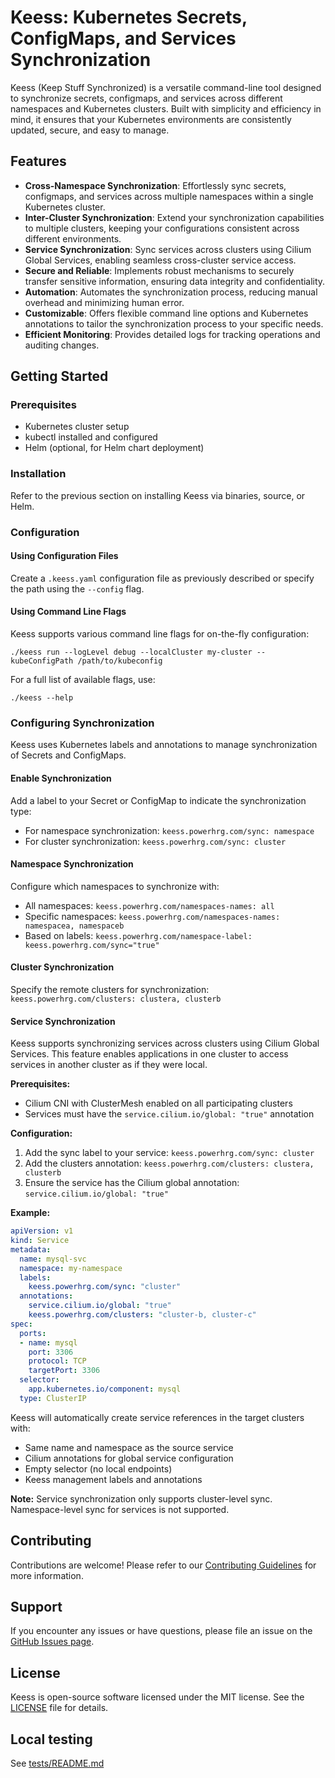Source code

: 
# Keess: Kubernetes Secrets, ConfigMaps, and Services Synchronization

Keess (Keep Stuff Synchronized) is a versatile command-line tool designed to synchronize secrets, configmaps, and services across different namespaces and Kubernetes clusters. Built with simplicity and efficiency in mind, it ensures that your Kubernetes environments are consistently updated, secure, and easy to manage.

## Features

- **Cross-Namespace Synchronization**: Effortlessly sync secrets, configmaps, and services across multiple namespaces within a single Kubernetes cluster.
- **Inter-Cluster Synchronization**: Extend your synchronization capabilities to multiple clusters, keeping your configurations consistent across different environments.
- **Service Synchronization**: Sync services across clusters using Cilium Global Services, enabling seamless cross-cluster service access.
- **Secure and Reliable**: Implements robust mechanisms to securely transfer sensitive information, ensuring data integrity and confidentiality.
- **Automation**: Automates the synchronization process, reducing manual overhead and minimizing human error.
- **Customizable**: Offers flexible command line options and Kubernetes annotations to tailor the synchronization process to your specific needs.
- **Efficient Monitoring**: Provides detailed logs for tracking operations and auditing changes.

## Getting Started

### Prerequisites

- Kubernetes cluster setup
- kubectl installed and configured
- Helm (optional, for Helm chart deployment)

### Installation

Refer to the previous section on installing Keess via binaries, source, or Helm.

### Configuration

#### Using Configuration Files

Create a `.keess.yaml` configuration file as previously described or specify the path using the `--config` flag.

#### Using Command Line Flags

Keess supports various command line flags for on-the-fly configuration:

```shell
./keess run --logLevel debug --localCluster my-cluster --kubeConfigPath /path/to/kubeconfig
```

For a full list of available flags, use:

```shell
./keess --help
```

### Configuring Synchronization

Keess uses Kubernetes labels and annotations to manage synchronization of Secrets and ConfigMaps.

#### Enable Synchronization

Add a label to your Secret or ConfigMap to indicate the synchronization type:

- For namespace synchronization: `keess.powerhrg.com/sync: namespace`
- For cluster synchronization: `keess.powerhrg.com/sync: cluster`

#### Namespace Synchronization

Configure which namespaces to synchronize with:

- All namespaces: `keess.powerhrg.com/namespaces-names: all`
- Specific namespaces: `keess.powerhrg.com/namespaces-names: namespacea, namespaceb`
- Based on labels: `keess.powerhrg.com/namespace-label: keess.powerhrg.com/sync="true"`

#### Cluster Synchronization

Specify the remote clusters for synchronization: `keess.powerhrg.com/clusters: clustera, clusterb`

#### Service Synchronization

Keess supports synchronizing services across clusters using Cilium Global Services. This feature enables applications in one cluster to access services in another cluster as if they were local.

**Prerequisites:**
- Cilium CNI with ClusterMesh enabled on all participating clusters
- Services must have the `service.cilium.io/global: "true"` annotation

**Configuration:**
1. Add the sync label to your service: `keess.powerhrg.com/sync: cluster`
2. Add the clusters annotation: `keess.powerhrg.com/clusters: clustera, clusterb`
3. Ensure the service has the Cilium global annotation: `service.cilium.io/global: "true"`

**Example:**
```yaml
apiVersion: v1
kind: Service
metadata:
  name: mysql-svc
  namespace: my-namespace
  labels:
    keess.powerhrg.com/sync: "cluster"
  annotations:
    service.cilium.io/global: "true"
    keess.powerhrg.com/clusters: "cluster-b, cluster-c"
spec:
  ports:
  - name: mysql
    port: 3306
    protocol: TCP
    targetPort: 3306
  selector:
    app.kubernetes.io/component: mysql
  type: ClusterIP
```

Keess will automatically create service references in the target clusters with:
- Same name and namespace as the source service
- Cilium annotations for global service configuration
- Empty selector (no local endpoints)
- Keess management labels and annotations

**Note:** Service synchronization only supports cluster-level sync. Namespace-level sync for services is not supported.

## Contributing

Contributions are welcome! Please refer to our [Contributing Guidelines](CONTRIBUTING.md) for more information.

## Support

If you encounter any issues or have questions, please file an issue on the [GitHub Issues page](https://github.com/your-repo/keess/issues).

## License

Keess is open-source software licensed under the MIT license. See the [LICENSE](LICENSE) file for details.

## Local testing

See [tests/README.md](tests/README.md)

──────────

> **Required action**
The material above is to be repeated word for word, with no images kept.

> **Solution to this problem**
Source code

: 
# Keess: Kubernetes Secrets, ConfigMaps, and Services Synchronization

Keess (Keep Stuff Synchronized) is a versatile command-line tool designed to synchronize secrets, configmaps, and services across different namespaces and Kubernetes clusters. Built with simplicity and efficiency in mind, it ensures that your Kubernetes environments are consistently updated, secure, and easy to manage.

## Features

- **Cross-Namespace Synchronization**: Effortlessly sync secrets, configmaps, and services across multiple namespaces within a single Kubernetes cluster.
- **Inter-Cluster Synchronization**: Extend your synchronization capabilities to multiple clusters, keeping your configurations consistent across different environments.
- **Service Synchronization**: Sync services across clusters using Cilium Global Services, enabling seamless cross-cluster service access.
- **Secure and Reliable**: Implements robust mechanisms to securely transfer sensitive information, ensuring data integrity and confidentiality.
- **Automation**: Automates the synchronization process, reducing manual overhead and minimizing human error.
- **Customizable**: Offers flexible command line options and Kubernetes annotations to tailor the synchronization process to your specific needs.
- **Efficient Monitoring**: Provides detailed logs for tracking operations and auditing changes.

## Getting Started

### Prerequisites

- Kubernetes cluster setup
- kubectl installed and configured
- Helm (optional, for Helm chart deployment)

### Installation

Refer to the previous section on installing Keess via binaries, source, or Helm.

### Configuration

#### Using Configuration Files

Create a `.keess.yaml` configuration file as previously described or specify the path using the `--config` flag.

#### Using Command Line Flags

Keess supports various command line flags for on-the-fly configuration:

```shell
./keess run --logLevel debug --localCluster my-cluster --kubeConfigPath /path/to/kubeconfig
```

For a full list of available flags, use:

```shell
./keess --help
```

### Configuring Synchronization

Keess uses Kubernetes labels and annotations to manage synchronization of Secrets and ConfigMaps.

#### Enable Synchronization

Add a label to your Secret or ConfigMap to indicate the synchronization type:

- For namespace synchronization: `keess.powerhrg.com/sync: namespace`
- For cluster synchronization: `keess.powerhrg.com/sync: cluster`

#### Namespace Synchronization

Configure which namespaces to synchronize with:

- All namespaces: `keess.powerhrg.com/namespaces-names: all`
- Specific namespaces: `keess.powerhrg.com/namespaces-names: namespacea, namespaceb`
- Based on labels: `keess.powerhrg.com/namespace-label: keess.powerhrg.com/sync="true"`

#### Cluster Synchronization

Specify the remote clusters for synchronization: `keess.powerhrg.com/clusters: clustera, clusterb`

#### Service Synchronization

Keess supports synchronizing services across clusters using Cilium Global Services. This feature enables applications in one cluster to access services in another cluster as if they were local.

**Prerequisites:**
- Cilium CNI with ClusterMesh enabled on all participating clusters
- Services must have the `service.cilium.io/global: "true"` annotation

**Configuration:**
1. Add the sync label to your service: `keess.powerhrg.com/sync: cluster`
2. Add the clusters annotation: `keess.powerhrg.com/clusters: clustera, clusterb`
3. Ensure the service has the Cilium global annotation: `service.cilium.io/global: "true"`

**Example:**
```yaml
apiVersion: v1
kind: Service
metadata:
  name: mysql-svc
  namespace: my-namespace
  labels:
    keess.powerhrg.com/sync: "cluster"
  annotations:
    service.cilium.io/global: "true"
    keess.powerhrg.com/clusters: "cluster-b, cluster-c"
spec:
  ports:
  - name: mysql
    port: 3306
    protocol: TCP
    targetPort: 3306
  selector:
    app.kubernetes.io/component: mysql
  type: ClusterIP
```

Keess will automatically create service references in the target clusters with:
- Same name and namespace as the source service
- Cilium annotations for global service configuration
- Empty selector (no local endpoints)
- Keess management labels and annotations

**Note:** Service synchronization only supports cluster-level sync. Namespace-level sync for services is not supported.

## Contributing

Contributions are welcome! Please refer to our [Contributing Guidelines](CONTRIBUTING.md) for more information.

## Support

If you encounter any issues or have questions, please file an issue on the [GitHub Issues page](https://github.com/your-repo/keess/issues).

## License

Keess is open-source software licensed under the MIT license. See the [LICENSE](LICENSE) file for details.

## Local testing

See [tests/README.md](tests/README.md)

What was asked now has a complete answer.